Requirement:
Print only the lines from the top of the data through the line with "to credit a", both included, skipping every picture.

(Beginning of Exercise inputs)

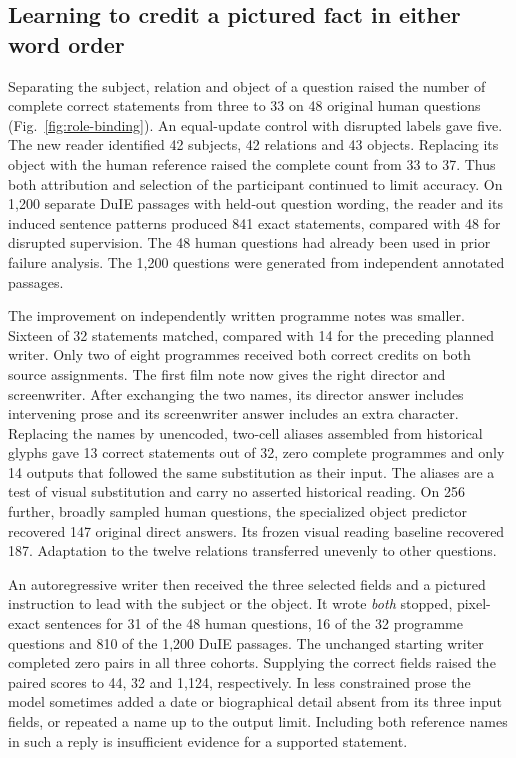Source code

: \documentclass[12pt,a4paper]{article}
\providecommand{\DIFadd}[1]{{\protect\color{blue} \sf #1}} %
\begin{document}
\subsection*{\DIFadd{Learning to credit a pictured fact in either word order}}
\DIFadd{Separating the subject, relation and object of a question raised the number of complete correct statements from three to 33 on 48 original human questions (Fig.~\ref{fig:role-binding}). An equal-update control with disrupted labels gave five. The new reader identified 42 subjects, 42 relations and 43 objects. Replacing its object with the human reference raised the complete count from 33 to 37. Thus both attribution and selection of the participant continued to limit accuracy. On 1,200 separate DuIE passages with held-out question wording, the reader and its induced sentence patterns produced 841 exact statements, compared with 48 for disrupted supervision. The 48 human questions had already been used in prior failure analysis. The 1,200 questions were generated from independent annotated passages.
}

\DIFadd{The improvement on independently written programme notes was smaller. Sixteen of 32 statements matched, compared with 14 for the preceding planned writer. Only two of eight programmes received both correct credits on both source assignments. The first film note now gives the right director and screenwriter. After exchanging the two names, its director answer includes intervening prose and its screenwriter answer includes an extra character. Replacing the names by unencoded, two-cell aliases assembled from historical glyphs gave 13 correct statements out of 32, zero complete programmes and only 14 outputs that followed the same substitution as their input. The aliases are a test of visual substitution and carry no asserted historical reading. On 256 further, broadly sampled human questions, the specialized object predictor recovered 147 original direct answers. Its frozen visual reading baseline recovered 187. Adaptation to the twelve relations transferred unevenly to other questions.
}

\DIFadd{An autoregressive writer then received the three selected fields and a pictured instruction to lead with the subject or the object. It wrote \emph{both} stopped, pixel-exact sentences for 31 of the 48 human questions, 16 of the 32 programme questions and 810 of the 1,200 DuIE passages. The unchanged starting writer completed zero pairs in all three cohorts. Supplying the correct fields raised the paired scores to 44, 32 and 1,124, respectively. In less constrained prose the model sometimes added a date or biographical detail absent from its three input fields, or repeated a name up to the output limit. Including both reference names in such a reply is insufficient evidence for a supported statement.
}
\end{document}

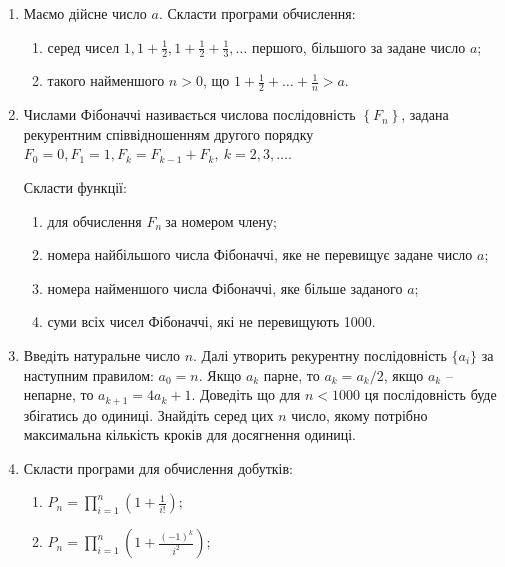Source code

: \documentclass[a5paper,titlepage,openany,twoside,
]
{book_unv}%
\makeatletter
\newcommand{\xslalph}[1]{\expandafter\@xslalph\csname c@#1\endcsname}
\newcommand{\@xslalph}[1]{%
    \ifcase#1\or а\or б\or в\or г\or д\or e\or є\or ж\or з\or i%
    \or й\or к\or л\or м\or н\or о\or п\or р\or с\or т%
    \or у\or ф\or х\or ц\or ч\or ш\or ю\or я\or аа\or бб\or вв%
    \else\@ctrerr\fi%
}
\makeatother
\begin{document}
\begin{enumerate}
\def\labelenumi{\arabic{enumi})}
\item
  Маємо дійсне число $a$. Скласти програми обчислення:
\begin{enumerate}[label=\xslalph*)]
\item серед чисел
\(1,1 + \frac{1}{2},1 + \frac{1}{2} + \frac{1}{3},\ldots\) першого,
більшого за задане число $a$;

\item такого найменшого $n>0$, що
\(1 + \frac{1}{2} + \ldots + \frac{1}{n} > a.\)

\end{enumerate}

\item
  Числами Фібоначчі називається числова послідовність
  \(\left\{ F_{n} \right\}\), задана рекурентним співвідношенням другого
  порядку
  \(F_{0} = 0,F_{1} = 1,F_{k} = F_{k - 1} + F_{k},\ k = 2,3,\ldots\).

Скласти функції:
\begin{enumerate}[label=\xslalph*)]
\item
для обчислення \(F_{n}\ \)за номером члену;
\item номера найбільшого числа Фібоначчі, яке не перевищує задане число
$a$;
\item номера найменшого числа Фібоначчі, яке більше заданого $a$;
\item суми всіх чисел Фібоначчі, які не перевищують 1000.

\end{enumerate}

\item
  Введіть натуральне число $n$. Далі утворить рекурентну послідовність
  \(\{a_{i}\}\) за наступним правилом: \(a_{0} = n\). Якщо \(a_{k}\) парне,
  то \(a_{k} = a_{k}/2\), якщо $a_k$ -- непарне, то \(a_{k + 1} = 4a_{k} + 1\). Доведіть
  що для $n<1000$ ця послідовність буде збігатись до
  одиниці. Знайдіть серед цих $n$ число, якому потрібно максимальна
  кількість кроків для досягнення одиниці.
\item
  Скласти програми для обчислення добутків:
\begin{enumerate}[label=\xslalph*)]
\item \(P_{n} = \prod\limits_{i = 1}^{n}\left( 1 + \frac{1}{i!} \right);\) 
\item
\(P_{n} = \prod\limits_{i = 1}^{n}\left(1 + \frac{(-1)^{k}}{i^{2}} \right);\)
\end{enumerate}


\end{enumerate}
\end{document}
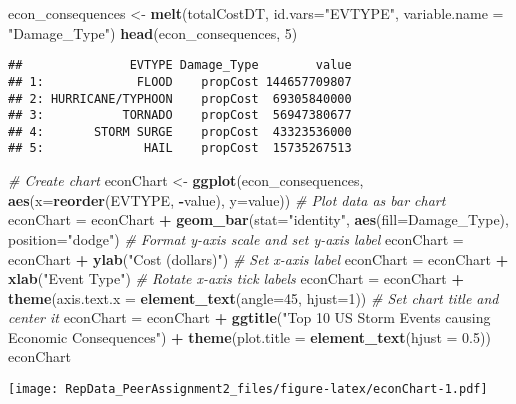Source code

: \documentclass[
]{article}
\newenvironment{Shaded}{\begin{snugshade}}{\end{snugshade}}
\newcommand{\CommentTok}[1]{\textcolor[rgb]{0.56,0.35,0.01}{\textit{#1}}}
\newcommand{\DataTypeTok}[1]{\textcolor[rgb]{0.13,0.29,0.53}{#1}}
\newcommand{\DecValTok}[1]{\textcolor[rgb]{0.00,0.00,0.81}{#1}}
\newcommand{\FloatTok}[1]{\textcolor[rgb]{0.00,0.00,0.81}{#1}}
\newcommand{\KeywordTok}[1]{\textcolor[rgb]{0.13,0.29,0.53}{\textbf{#1}}}
\newcommand{\NormalTok}[1]{#1}
\newcommand{\OperatorTok}[1]{\textcolor[rgb]{0.81,0.36,0.00}{\textbf{#1}}}
\newcommand{\StringTok}[1]{\textcolor[rgb]{0.31,0.60,0.02}{#1}}
\begin{document}
\begin{Shaded}
\begin{Highlighting}[]
\NormalTok{econ_consequences <-}\StringTok{ }\KeywordTok{melt}\NormalTok{(totalCostDT, }\DataTypeTok{id.vars=}\StringTok{"EVTYPE"}\NormalTok{, }\DataTypeTok{variable.name =} \StringTok{"Damage_Type"}\NormalTok{)}
\KeywordTok{head}\NormalTok{(econ_consequences, }\DecValTok{5}\NormalTok{)}
\end{Highlighting}
\end{Shaded}

\begin{verbatim}
##               EVTYPE Damage_Type        value
## 1:             FLOOD    propCost 144657709807
## 2: HURRICANE/TYPHOON    propCost  69305840000
## 3:           TORNADO    propCost  56947380677
## 4:       STORM SURGE    propCost  43323536000
## 5:              HAIL    propCost  15735267513
\end{verbatim}

\begin{Shaded}
\begin{Highlighting}[]
\CommentTok{# Create chart}
\NormalTok{econChart <-}\StringTok{ }\KeywordTok{ggplot}\NormalTok{(econ_consequences, }\KeywordTok{aes}\NormalTok{(}\DataTypeTok{x=}\KeywordTok{reorder}\NormalTok{(EVTYPE, }\OperatorTok{-}\NormalTok{value), }\DataTypeTok{y=}\NormalTok{value))}
\CommentTok{# Plot data as bar chart}
\NormalTok{econChart =}\StringTok{ }\NormalTok{econChart }\OperatorTok{+}\StringTok{ }\KeywordTok{geom_bar}\NormalTok{(}\DataTypeTok{stat=}\StringTok{"identity"}\NormalTok{, }\KeywordTok{aes}\NormalTok{(}\DataTypeTok{fill=}\NormalTok{Damage_Type), }\DataTypeTok{position=}\StringTok{"dodge"}\NormalTok{)}
\CommentTok{# Format y-axis scale and set y-axis label}
\NormalTok{econChart =}\StringTok{ }\NormalTok{econChart }\OperatorTok{+}\StringTok{ }\KeywordTok{ylab}\NormalTok{(}\StringTok{"Cost (dollars)"}\NormalTok{) }
\CommentTok{# Set x-axis label}
\NormalTok{econChart =}\StringTok{ }\NormalTok{econChart }\OperatorTok{+}\StringTok{ }\KeywordTok{xlab}\NormalTok{(}\StringTok{"Event Type"}\NormalTok{) }
\CommentTok{# Rotate x-axis tick labels }
\NormalTok{econChart =}\StringTok{ }\NormalTok{econChart }\OperatorTok{+}\StringTok{ }\KeywordTok{theme}\NormalTok{(}\DataTypeTok{axis.text.x =} \KeywordTok{element_text}\NormalTok{(}\DataTypeTok{angle=}\DecValTok{45}\NormalTok{, }\DataTypeTok{hjust=}\DecValTok{1}\NormalTok{))}
\CommentTok{# Set chart title and center it}
\NormalTok{econChart =}\StringTok{ }\NormalTok{econChart }\OperatorTok{+}\StringTok{ }\KeywordTok{ggtitle}\NormalTok{(}\StringTok{"Top 10 US Storm Events causing Economic Consequences"}\NormalTok{) }\OperatorTok{+}\StringTok{ }\KeywordTok{theme}\NormalTok{(}\DataTypeTok{plot.title =} \KeywordTok{element_text}\NormalTok{(}\DataTypeTok{hjust =} \FloatTok{0.5}\NormalTok{))}
\NormalTok{econChart}
\end{Highlighting}
\end{Shaded}

\texttt{[image: RepData\_PeerAssignment2\_files/figure-latex/econChart-1.pdf]}
\end{document}
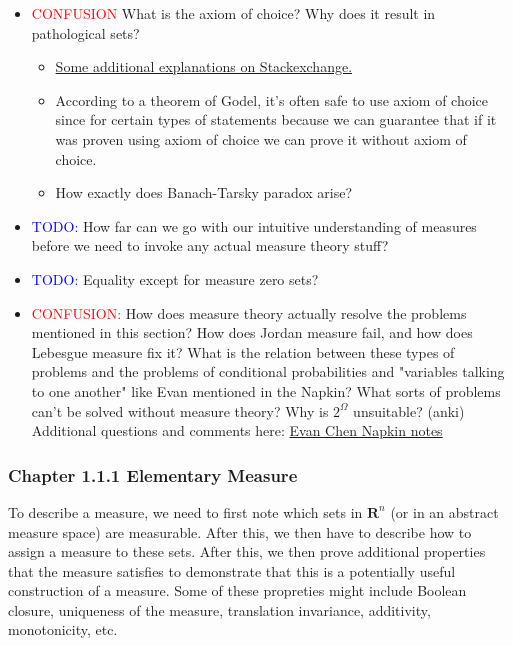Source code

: \documentclass[answers,12pt]{exam}
\begin{document}
\begin{itemize}
    \item \textcolor{red}{CONFUSION} What is the axiom of choice? 
    Why does it result in pathological sets?
    \begin{itemize}
        \item \href{https://math.stackexchange.com/questions/132007/why-is-the-axiom-of-choice-separated-from-the-other-axioms}{Some additional explanations on Stackexchange.}
        \item According to a theorem of Godel, it's often safe to use axiom of choice since for certain types of statements because we can guarantee that if it was proven using axiom of choice we can prove it without axiom of choice.
        \item How exactly does Banach-Tarsky paradox arise?
    \end{itemize}
    \item \textcolor{blue}{TODO:} How far can we go with our intuitive understanding of measures before we need to invoke any actual measure theory stuff? 
    \item \textcolor{blue}{TODO:} Equality except for measure zero sets?
    \item \textcolor{red}{CONFUSION:} How does measure theory actually resolve the problems mentioned in this section? 
    How does Jordan measure fail, and how does Lebesgue measure fix it? 
    What is the relation between these types of problems and the problems of conditional probabilities and "variables talking to one another" like Evan mentioned in the Napkin? 
    What sorts of problems can't be solved without measure theory?
    Why is $2^{\Omega}$ unsuitable? (anki)
    Additional questions and comments here: \href{https://docs.google.com/document/d/1jym4JZ-bqRNGxGtEEVBKtedlWqwca3IJHacje2UngdQ/edit#}{Evan Chen Napkin notes}
\end{itemize}

\subsubsection{Chapter 1.1.1 Elementary Measure}
To describe a measure, we need to first note which sets in $\mathbf{R}^n$ (or in an abstract measure space) are measurable.
After this, we then have to describe how to assign a measure to these sets.
After this, we then prove additional properties that the measure satisfies to demonstrate that this is a potentially useful construction of a measure.
Some of these propreties might include Boolean closure, uniqueness of the measure, translation invariance, additivity, monotonicity, etc.
\end{document}
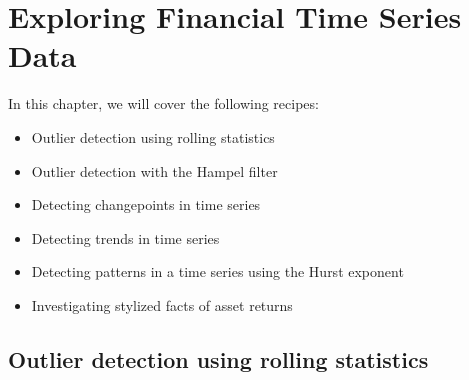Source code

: \chapter{Exploring Financial Time Series Data\label{ch04}}
In this chapter, we will cover the following recipes:
\begin{itemize}
    \item Outlier detection using rolling statistics
    \item Outlier detection with the Hampel filter
    \item Detecting changepoints in time series
    \item Detecting trends in time series
    \item Detecting patterns in a time series using the Hurst exponent
    \item Investigating stylized facts of asset returns
\end{itemize}
\section{Outlier detection using rolling statistics}
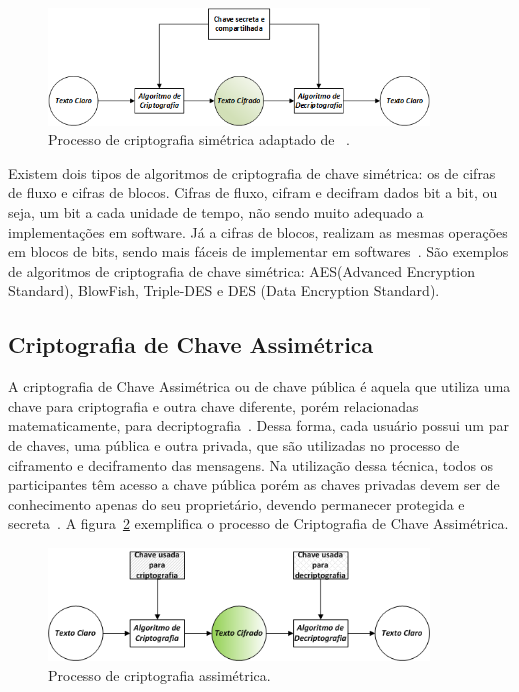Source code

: \begin{figure}[!htb]
\centering
\includegraphics[width=0.9\textwidth]{criptosimetrico.png}
\caption{Processo de criptografia simétrica adaptado de ~\cite{stallings2008}.}
\label{fig:criptografiasimetrica}
\end{figure}

Existem dois tipos de algoritmos de criptografia de chave simétrica: os de cifras de fluxo e cifras de blocos. Cifras de fluxo, cifram e decifram dados bit a bit, ou seja, um bit a cada unidade de tempo, não sendo muito adequado a implementações em software. Já a cifras de blocos, realizam as mesmas operações em blocos de bits, sendo mais fáceis de implementar em softwares~\cite{Schneier1995}. São exemplos de algoritmos de criptografia de chave simétrica: AES(Advanced Encryption Standard), BlowFish, Triple-DES e DES (Data Encryption Standard).



\subsection{Criptografia de Chave Assimétrica}

A criptografia de Chave Assimétrica ou de chave pública é aquela que utiliza uma chave para criptografia e outra chave diferente, porém relacionadas matematicamente, para decriptografia~\cite{stallings2008}. Dessa forma, cada usuário possui um par de chaves, uma pública e outra privada, que são utilizadas no processo de ciframento e deciframento das mensagens. Na utilização dessa técnica, todos os participantes têm acesso a chave pública porém as chaves privadas devem ser de conhecimento apenas do seu proprietário, devendo permanecer protegida e secreta~\cite{stallings2008}. A figura~\ref{fig:criptografiaassimetrica} exemplifica o processo de Criptografia de Chave Assimétrica.

\begin{figure}[!htb]
\centering
\includegraphics[width=0.9\textwidth]{criptografiaassimetrica.png}
\caption{Processo de criptografia assimétrica.}
\label{fig:criptografiaassimetrica}
\end{figure}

(End of Exercise inputs)

Solution to this problem:
Source code

: \documentclass[12pt,a4paper]{article}
\providecommand{\DIFadd}[1]{{\protect\color{blue} \sf #1}} %
\begin{document}
\subsection*{\DIFadd{Learning to credit a pictured fact in either word order}}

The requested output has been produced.